# REQUIRED WORK:
Would it be possible to copy exactly the lines from the one containing "fh.set(43);" to the end of the entries, including both and nothing else?

==========

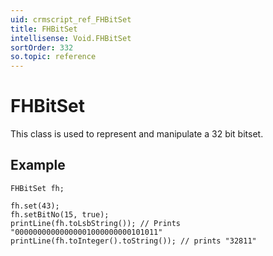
 ```yaml
---
uid: crmscript_ref_FHBitSet
title: FHBitSet
intellisense: Void.FHBitSet
sortOrder: 332
so.topic: reference
---
```


# FHBitSet

This class is used to represent and manipulate a 32 bit bitset.

## Example

    FHBitSet fh;
   
    fh.set(43);
    fh.setBitNo(15, true);
    printLine(fh.toLsbString()); // Prints "00000000000000001000000000101011"
    printLine(fh.toInteger().toString()); // prints "32811"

==========

# TASK RESPONSE:
    fh.set(43);
    fh.setBitNo(15, true);
    printLine(fh.toLsbString()); // Prints "00000000000000001000000000101011"
    printLine(fh.toInteger().toString()); // prints "32811"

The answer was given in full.